Reproduce the data in full, exactly as given, leaving images out.

*** Opening of The data ***

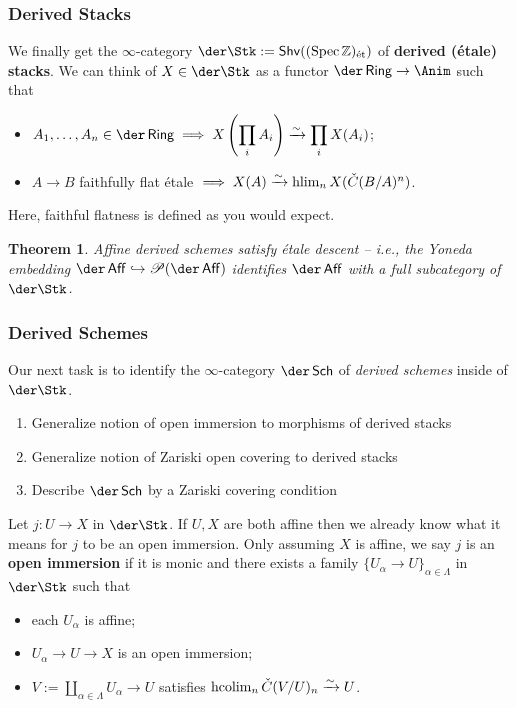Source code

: \documentclass[11pt]{beamer}
\newtheorem*{theorem*}{Theorem}
\begin{document}
\begin{frame}
\frametitle{Derived Stacks}
\pause We finally get the $\infty$-category $\der\Stk:=\Shv((\Spec\Z)_{\et})$ of \textbf{derived (\'{e}tale) stacks}. \pause We can think of $X\in\der\Stk$ as a functor $\der\Ring\to\Anim$ such that
\begin{itemize}
\pause\item $A_1,\ldots,A_n\in\der\Ring\implies X\paren{\displaystyle\prod_iA_i}\xto{\sim}\displaystyle\prod_iX(A_i)$;
\pause\item $A\to B$ faithfully flat \'{e}tale $\implies X(A)\xrightarrow{\sim}\operatorname{hlim}_nX(\check{C}(B/A)^n)$.
\end{itemize}
Here, faithful flatness is defined as you would expect. 

\pause
\begin{theorem*}
Affine derived schemes satisfy \'{e}tale descent -- i.e., the Yoneda embedding $\der\Aff\inj\Pre(\der\Aff)$ identifies $\der\Aff$ with a full subcategory of $\der\Stk$.
\end{theorem*}
\end{frame}

\begin{frame}
\frametitle{Derived Schemes}
\pause Our next task is to identify the $\infty$-category $\der\Sch$ of \emph{derived schemes} inside of $\der\Stk$.
\begin{enumerate}
\pause\item Generalize notion of open immersion to morphisms of derived stacks
\pause\item Generalize notion of Zariski open covering to derived stacks
\pause\item Describe $\der\Sch$ by a Zariski covering condition
\end{enumerate}
\pause Let $j: U\to X$ in $\der\Stk$. If $U,X$ are both affine then we already know what it means for $j$ to be an open immersion. \pause Only assuming $X$ is affine, we say $j$ is an \textbf{open immersion} if it is monic and there exists a family $\{U_{\alpha}\to U\}_{\alpha\in\Lambda}$ in $\der\Stk$ such that 
\begin{itemize}
\pause\item each $U_{\alpha}$ is affine;
\pause\item $U_{\alpha}\to U\to X$ is an open immersion;
\pause\item $V:=\coprod_{\alpha\in\Lambda}U_{\alpha}\to U$ satisfies $\operatorname{hcolim}_n\check{C}(V/U)_n\xrightarrow{\sim}U$.
\end{itemize}
\end{frame}
\end{document}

*** Close of The data ***

● Finished task:
Source code

: \documentclass[11pt]{beamer}
\newtheorem*{theorem*}{Theorem}
\begin{document}
\begin{frame}
\frametitle{Derived Stacks}
\pause We finally get the $\infty$-category $\der\Stk:=\Shv((\Spec\Z)_{\et})$ of \textbf{derived (\'{e}tale) stacks}. \pause We can think of $X\in\der\Stk$ as a functor $\der\Ring\to\Anim$ such that
\begin{itemize}
\pause\item $A_1,\ldots,A_n\in\der\Ring\implies X\paren{\displaystyle\prod_iA_i}\xto{\sim}\displaystyle\prod_iX(A_i)$;
\pause\item $A\to B$ faithfully flat \'{e}tale $\implies X(A)\xrightarrow{\sim}\operatorname{hlim}_nX(\check{C}(B/A)^n)$.
\end{itemize}
Here, faithful flatness is defined as you would expect. 

\pause
\begin{theorem*}
Affine derived schemes satisfy \'{e}tale descent -- i.e., the Yoneda embedding $\der\Aff\inj\Pre(\der\Aff)$ identifies $\der\Aff$ with a full subcategory of $\der\Stk$.
\end{theorem*}
\end{frame}

\begin{frame}
\frametitle{Derived Schemes}
\pause Our next task is to identify the $\infty$-category $\der\Sch$ of \emph{derived schemes} inside of $\der\Stk$.
\begin{enumerate}
\pause\item Generalize notion of open immersion to morphisms of derived stacks
\pause\item Generalize notion of Zariski open covering to derived stacks
\pause\item Describe $\der\Sch$ by a Zariski covering condition
\end{enumerate}
\pause Let $j: U\to X$ in $\der\Stk$. If $U,X$ are both affine then we already know what it means for $j$ to be an open immersion. \pause Only assuming $X$ is affine, we say $j$ is an \textbf{open immersion} if it is monic and there exists a family $\{U_{\alpha}\to U\}_{\alpha\in\Lambda}$ in $\der\Stk$ such that 
\begin{itemize}
\pause\item each $U_{\alpha}$ is affine;
\pause\item $U_{\alpha}\to U\to X$ is an open immersion;
\pause\item $V:=\coprod_{\alpha\in\Lambda}U_{\alpha}\to U$ satisfies $\operatorname{hcolim}_n\check{C}(V/U)_n\xrightarrow{\sim}U$.
\end{itemize}
\end{frame}
\end{document}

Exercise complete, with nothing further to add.